Council members vote 4-2 to include Lower Elwha Klallam flag

PORT ANGELES — The Port Angeles City Council has voted to display the Lower Elwha Klallam Tribal flag in its chambers.

Council members voted 4-2 Tuesday to include the flag with others in the 70-seat auditorium at City Hall, 321 E. Fifth St.

The action was proposed by Mayor Sissi Bruch and backed by fellow council members Mike French, Lindsey Schromen-Wawrin and Deputy Mayor Kate Dexter.

Cherie Kidd and Jim Moran voted no, and Michael Merideth was excused.

“We’ve got four flags in this room, and I think that seeing as we are in ancestral lands of the Klallam people that we should fly their flag as well,” Bruch said at the council meeting Tuesday.

The U.S. flag stands to the left of the council dais from the perspective of the audience.

The state flag, Port Angeles city flag and Mutsu City, Japan flag are displayed to the observer’s right. Mutsu City has been Port Angeles’ sister city since 1995 and the two governments have a mutual agreement to fly the other’s flag.

Bruch, a former senior planner for the Lower Elwha Klallam Tribe, said the city of Port Angeles had flown the tribe’s flag outdoors but that flag has become tattered.

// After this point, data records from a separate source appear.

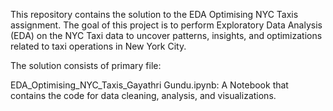 This repository contains the solution to the EDA Optimising NYC Taxis assignment. The goal of this project is to perform Exploratory Data Analysis (EDA) on the NYC Taxi data to uncover patterns, insights, and optimizations related to taxi operations in New York City.

The solution consists of  primary file:

EDA_Optimising_NYC_Taxis_Gayathri Gundu.ipynb: A Notebook that contains the code for data cleaning, analysis, and visualizations.
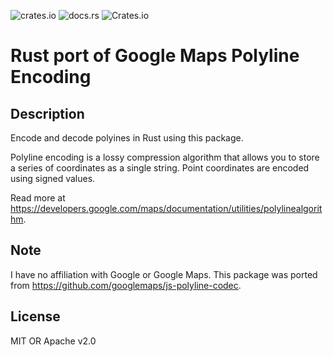 ![crates.io](https://img.shields.io/crates/v/polyline-codec?style=flat-square) ![docs.rs](https://img.shields.io/docsrs/polyline-codec?style=flat-square)
![Crates.io](https://img.shields.io/crates/l/polyline-codec)
# Rust port of Google Maps Polyline Encoding

## Description

Encode and decode polyines in Rust using this package.

Polyline encoding is a lossy compression algorithm that allows you to store a series of coordinates as a single string. Point coordinates are encoded using signed values.

Read more at https://developers.google.com/maps/documentation/utilities/polylinealgorithm.

## Note

I have no affiliation with Google or Google Maps. This package was ported from https://github.com/googlemaps/js-polyline-codec.

## License

MIT OR Apache v2.0
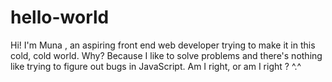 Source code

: # hello-world

Hi! I'm Muna , an aspiring front end web developer trying to make it in this cold, cold world. Why? Because I like to solve problems and there's nothing like trying to figure out bugs in JavaScript. Am I right, or am I right ? ^.^
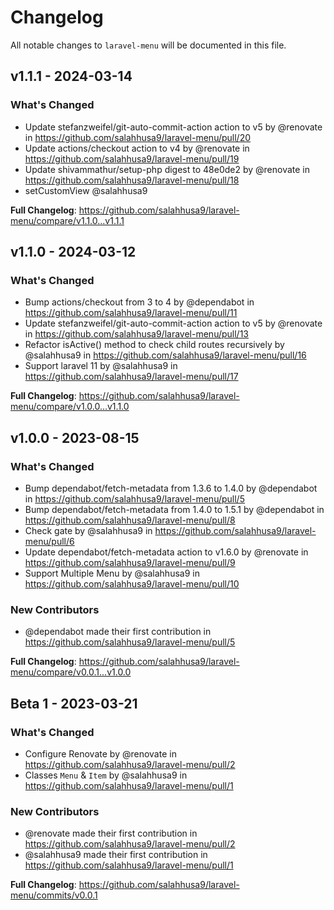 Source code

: # Changelog

All notable changes to `laravel-menu` will be documented in this file.

## v1.1.1 - 2024-03-14

### What's Changed

* Update stefanzweifel/git-auto-commit-action action to v5 by @renovate in https://github.com/salahhusa9/laravel-menu/pull/20
* Update actions/checkout action to v4 by @renovate in https://github.com/salahhusa9/laravel-menu/pull/19
* Update shivammathur/setup-php digest to 48e0de2 by @renovate in https://github.com/salahhusa9/laravel-menu/pull/18
* setCustomView  @salahhusa9

**Full Changelog**: https://github.com/salahhusa9/laravel-menu/compare/v1.1.0...v1.1.1

## v1.1.0 - 2024-03-12

### What's Changed

* Bump actions/checkout from 3 to 4 by @dependabot in https://github.com/salahhusa9/laravel-menu/pull/11
* Update stefanzweifel/git-auto-commit-action action to v5 by @renovate in https://github.com/salahhusa9/laravel-menu/pull/13
* Refactor isActive() method to check child routes recursively by @salahhusa9 in https://github.com/salahhusa9/laravel-menu/pull/16
* Support laravel 11 by @salahhusa9 in https://github.com/salahhusa9/laravel-menu/pull/17

**Full Changelog**: https://github.com/salahhusa9/laravel-menu/compare/v1.0.0...v1.1.0

## v1.0.0 - 2023-08-15

### What's Changed

- Bump dependabot/fetch-metadata from 1.3.6 to 1.4.0 by @dependabot in https://github.com/salahhusa9/laravel-menu/pull/5
- Bump dependabot/fetch-metadata from 1.4.0 to 1.5.1 by @dependabot in https://github.com/salahhusa9/laravel-menu/pull/8
- Check gate by @salahhusa9 in https://github.com/salahhusa9/laravel-menu/pull/6
- Update dependabot/fetch-metadata action to v1.6.0 by @renovate in https://github.com/salahhusa9/laravel-menu/pull/9
- Support Multiple Menu by @salahhusa9 in https://github.com/salahhusa9/laravel-menu/pull/10

### New Contributors

- @dependabot made their first contribution in https://github.com/salahhusa9/laravel-menu/pull/5

**Full Changelog**: https://github.com/salahhusa9/laravel-menu/compare/v0.0.1...v1.0.0

## Beta 1 - 2023-03-21

### What's Changed

- Configure Renovate by @renovate in https://github.com/salahhusa9/laravel-menu/pull/2
- Classes `Menu` & `Item` by @salahhusa9 in https://github.com/salahhusa9/laravel-menu/pull/1

### New Contributors

- @renovate made their first contribution in https://github.com/salahhusa9/laravel-menu/pull/2
- @salahhusa9 made their first contribution in https://github.com/salahhusa9/laravel-menu/pull/1

**Full Changelog**: https://github.com/salahhusa9/laravel-menu/commits/v0.0.1
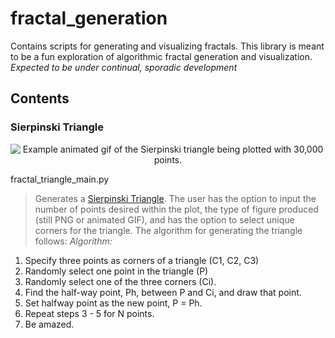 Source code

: # fractal_generation
Contains scripts for generating and visualizing fractals. This library is meant to be a fun exploration of algorithmic fractal generation and visualization.
_Expected to be under continual, sporadic development_

## Contents
### Sierpinski Triangle

<p align="center">
    <img src="https://github.com/TrevorJA/fractal_generation/blob/master/Sierpinski_triangle_30000_points.gif" alt = "Example animated gif of the Sierpinski triangle being plotted with 30,000 points." />
</p>

fractal_triangle_main.py
> Generates a [Sierpinski Triangle](https://en.wikipedia.org/wiki/Sierpi%C5%84ski_triangle). The user has the option to input the number of points desired within the plot, the type of figure produced (still PNG or animated GIF), and has the option to select unique corners for the triangle. The algorithm for generating the triangle follows:
*Algorithm:*
1. Specify three points as corners of a triangle (C1, C2, C3)
2. Randomly select one point in the triangle (P)
3. Randomly select one of the three corners (Ci).
4. Find the half-way point, Ph, between P and Ci, and draw that point.
5.  Set halfway point as the new point, P = Ph.
6. Repeat steps 3 - 5 for N points.
7. Be amazed.
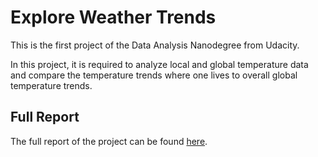 # Explore Weather Trends

This is the first project of the Data Analysis Nanodegree from Udacity.

In this project, it is required to analyze local and global temperature data and compare the temperature trends where one lives to overall global temperature trends.

## Full Report

The full report of the project can be found [here](Report/Weather%20Trends%20Report.pdf).
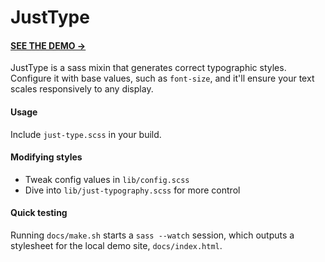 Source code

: # JustType

#### [SEE THE DEMO &rarr;](https://awjin.github.io/just-type/)

JustType is a sass mixin that generates correct typographic styles. Configure it with base values, such as `font-size`, and it'll ensure your text scales responsively to any display.


#### Usage

Include `just-type.scss` in your build.


#### Modifying styles

  - Tweak config values in `lib/config.scss`
  - Dive into `lib/just-typography.scss` for more control

#### Quick testing

Running `docs/make.sh` starts a `sass --watch` session, which outputs a stylesheet for the local demo site, `docs/index.html`.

Bruch said she received permission from the tribe to display a new flag at City Hall.

“We’re ecstatic,” Lower Elwha Klallam Tribal Chairwoman Frances Charles said Wednesday.

Charles said the council action builds on a partnership that “really sets a precedent for collaborations.”

“We are excited about it,” Charles said.

Two weeks ago, the City Council voted 7-0 to change the name of West End Park to Pebble Beach Park in both English and Klallam languages.

Bruch suggested that the city display the tribe’s flag during her council report near the end of March 19 meeting, which was extended past 10 p.m.

Bruch apologized for her timing in a March 25 email to Moran and Kidd, who had objected to the mayor’s handling of the previous meeting.

On Tuesday, Moran and Kidd each said they embraced the tribe and the growing partnership but raised concerns about Bruch’s proposal to display the flag.

“I would suggest that an appropriate place for the Elwha flag might be in front of the Carnegie Museum, where they have a wonderful display of Elwha history,” Moran said. “That, to me, would be an excellent place for it.”

Moran suggested that flags in the council chambers be reserved for jurisdictions that have governance in the city.

He said the addition of the Lower Elwha Klallam flag would be a disservice to other partners, such as the Jamestown S’Klallam Tribe, U.S. Coast Guard, cities of Sequim and Forks, local service organizations, chamber of commerce and Boy Scouts and Girl Scouts.

“If we select one, then I feel that we are insulting other partners that have done great work and also contributed to our city,” Moran said.

Kidd also questioned the exclusivity of adding only the Lower Elwha Klallam flag and described the move as “premature.”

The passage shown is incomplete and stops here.